▶ _YOUR OBJECTIVE_
Ignoring every picture, return the lines of the listing below word for word, from the line that holds "You can click" through the line that holds "- &nbsp;&nbsp;&nbsp;&nbsp;&nbsp;&nbsp; [Appstore".

=== Section Start ===

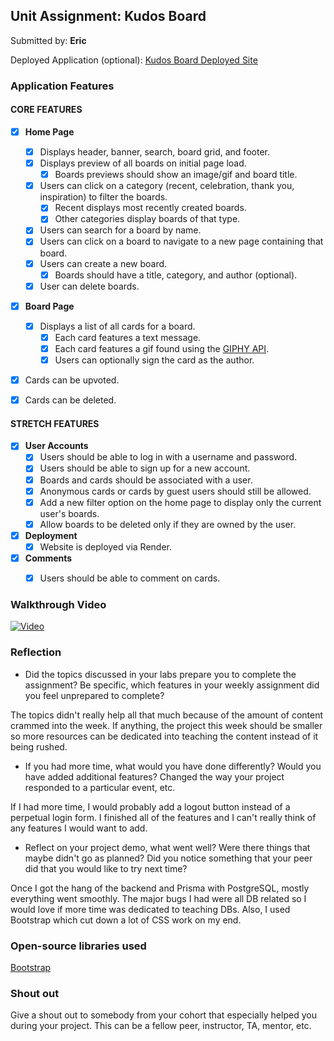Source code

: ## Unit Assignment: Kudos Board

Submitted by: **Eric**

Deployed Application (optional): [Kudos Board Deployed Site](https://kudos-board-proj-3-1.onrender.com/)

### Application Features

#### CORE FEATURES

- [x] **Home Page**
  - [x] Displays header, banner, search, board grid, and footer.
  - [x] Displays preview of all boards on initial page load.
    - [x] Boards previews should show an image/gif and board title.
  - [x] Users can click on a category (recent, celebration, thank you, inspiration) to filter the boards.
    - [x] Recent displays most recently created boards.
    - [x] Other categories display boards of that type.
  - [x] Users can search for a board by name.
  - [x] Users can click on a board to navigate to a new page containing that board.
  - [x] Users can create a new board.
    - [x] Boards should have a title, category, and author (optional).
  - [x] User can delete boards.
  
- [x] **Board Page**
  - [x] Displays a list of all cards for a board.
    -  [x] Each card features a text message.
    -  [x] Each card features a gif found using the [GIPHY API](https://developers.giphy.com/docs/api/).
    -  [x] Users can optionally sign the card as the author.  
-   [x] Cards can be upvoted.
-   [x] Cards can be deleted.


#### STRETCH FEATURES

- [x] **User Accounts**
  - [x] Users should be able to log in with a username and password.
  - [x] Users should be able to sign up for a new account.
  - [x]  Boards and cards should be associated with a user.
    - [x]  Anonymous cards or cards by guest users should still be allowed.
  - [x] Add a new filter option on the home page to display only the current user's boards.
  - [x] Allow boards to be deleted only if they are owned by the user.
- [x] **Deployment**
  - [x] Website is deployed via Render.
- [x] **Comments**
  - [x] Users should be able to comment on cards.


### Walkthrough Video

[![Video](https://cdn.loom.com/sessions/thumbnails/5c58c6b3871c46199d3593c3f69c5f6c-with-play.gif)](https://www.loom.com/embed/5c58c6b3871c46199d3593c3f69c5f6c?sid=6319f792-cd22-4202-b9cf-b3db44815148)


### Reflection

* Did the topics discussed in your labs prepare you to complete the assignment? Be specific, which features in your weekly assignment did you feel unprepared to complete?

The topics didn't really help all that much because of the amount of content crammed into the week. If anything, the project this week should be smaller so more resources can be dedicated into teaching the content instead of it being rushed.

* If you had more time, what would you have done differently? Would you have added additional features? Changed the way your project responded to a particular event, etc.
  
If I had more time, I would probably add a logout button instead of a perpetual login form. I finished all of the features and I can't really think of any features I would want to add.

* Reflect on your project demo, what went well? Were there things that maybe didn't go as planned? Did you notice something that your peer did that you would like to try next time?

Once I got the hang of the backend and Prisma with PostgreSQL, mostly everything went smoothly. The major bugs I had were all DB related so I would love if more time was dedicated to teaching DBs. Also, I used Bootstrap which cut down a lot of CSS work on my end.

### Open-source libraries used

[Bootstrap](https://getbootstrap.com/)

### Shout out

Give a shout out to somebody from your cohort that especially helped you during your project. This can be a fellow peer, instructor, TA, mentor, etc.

=== Section End ===
=== Section Start ===

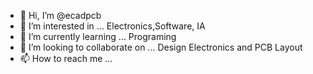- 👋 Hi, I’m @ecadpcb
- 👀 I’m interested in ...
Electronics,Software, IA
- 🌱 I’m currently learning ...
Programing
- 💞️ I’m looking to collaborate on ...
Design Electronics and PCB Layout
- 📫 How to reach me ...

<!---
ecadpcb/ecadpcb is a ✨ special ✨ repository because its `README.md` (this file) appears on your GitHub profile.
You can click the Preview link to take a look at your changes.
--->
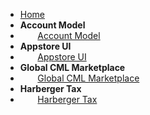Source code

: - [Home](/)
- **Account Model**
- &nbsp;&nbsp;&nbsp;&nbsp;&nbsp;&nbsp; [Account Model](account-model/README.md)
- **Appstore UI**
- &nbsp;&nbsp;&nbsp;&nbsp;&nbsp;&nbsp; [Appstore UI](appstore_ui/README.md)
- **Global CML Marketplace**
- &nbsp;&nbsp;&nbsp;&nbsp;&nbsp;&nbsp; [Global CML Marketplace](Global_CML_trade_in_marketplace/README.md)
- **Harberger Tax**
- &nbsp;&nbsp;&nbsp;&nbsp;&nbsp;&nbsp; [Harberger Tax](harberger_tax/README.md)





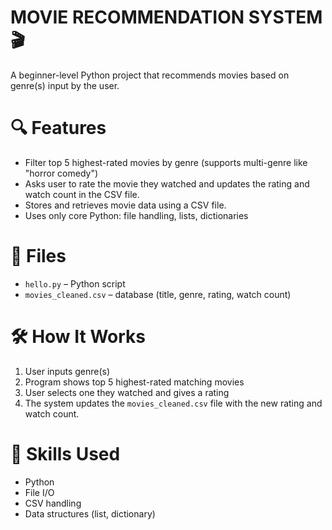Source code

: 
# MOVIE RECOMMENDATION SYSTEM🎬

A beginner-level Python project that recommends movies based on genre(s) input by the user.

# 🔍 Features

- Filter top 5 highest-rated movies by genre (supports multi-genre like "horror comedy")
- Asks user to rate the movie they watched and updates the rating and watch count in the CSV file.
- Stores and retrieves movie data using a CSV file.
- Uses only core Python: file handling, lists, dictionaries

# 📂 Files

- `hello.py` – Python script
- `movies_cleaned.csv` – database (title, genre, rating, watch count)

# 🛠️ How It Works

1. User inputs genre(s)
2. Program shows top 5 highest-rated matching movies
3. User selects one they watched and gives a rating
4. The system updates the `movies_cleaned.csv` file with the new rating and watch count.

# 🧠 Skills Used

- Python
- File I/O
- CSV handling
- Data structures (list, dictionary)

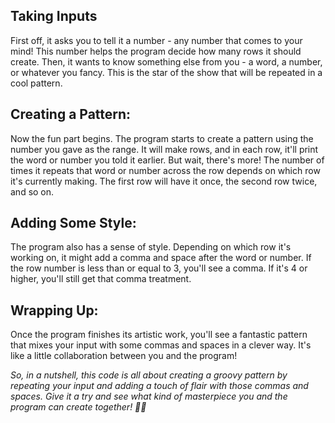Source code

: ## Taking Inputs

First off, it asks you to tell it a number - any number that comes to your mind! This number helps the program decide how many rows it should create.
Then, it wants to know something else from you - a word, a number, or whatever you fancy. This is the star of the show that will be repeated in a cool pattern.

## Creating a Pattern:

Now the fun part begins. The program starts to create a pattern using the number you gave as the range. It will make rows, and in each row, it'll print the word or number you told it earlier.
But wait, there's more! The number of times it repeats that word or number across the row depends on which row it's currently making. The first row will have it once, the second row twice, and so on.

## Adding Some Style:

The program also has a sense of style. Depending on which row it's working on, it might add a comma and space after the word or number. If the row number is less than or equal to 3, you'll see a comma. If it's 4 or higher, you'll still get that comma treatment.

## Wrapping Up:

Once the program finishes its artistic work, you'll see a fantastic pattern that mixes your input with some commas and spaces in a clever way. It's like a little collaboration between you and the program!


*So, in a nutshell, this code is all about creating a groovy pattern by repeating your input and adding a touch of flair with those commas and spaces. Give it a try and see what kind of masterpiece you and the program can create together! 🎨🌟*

=== Section End ===

▶ _ANSWER AREA_
You can click the Preview link to take a look at your changes.
--->
Source code

: - [Home](/)
- **Account Model**
- &nbsp;&nbsp;&nbsp;&nbsp;&nbsp;&nbsp; [Account Model](account-model/README.md)
- **Appstore UI**
- &nbsp;&nbsp;&nbsp;&nbsp;&nbsp;&nbsp; [Appstore UI](appstore_ui/README.md)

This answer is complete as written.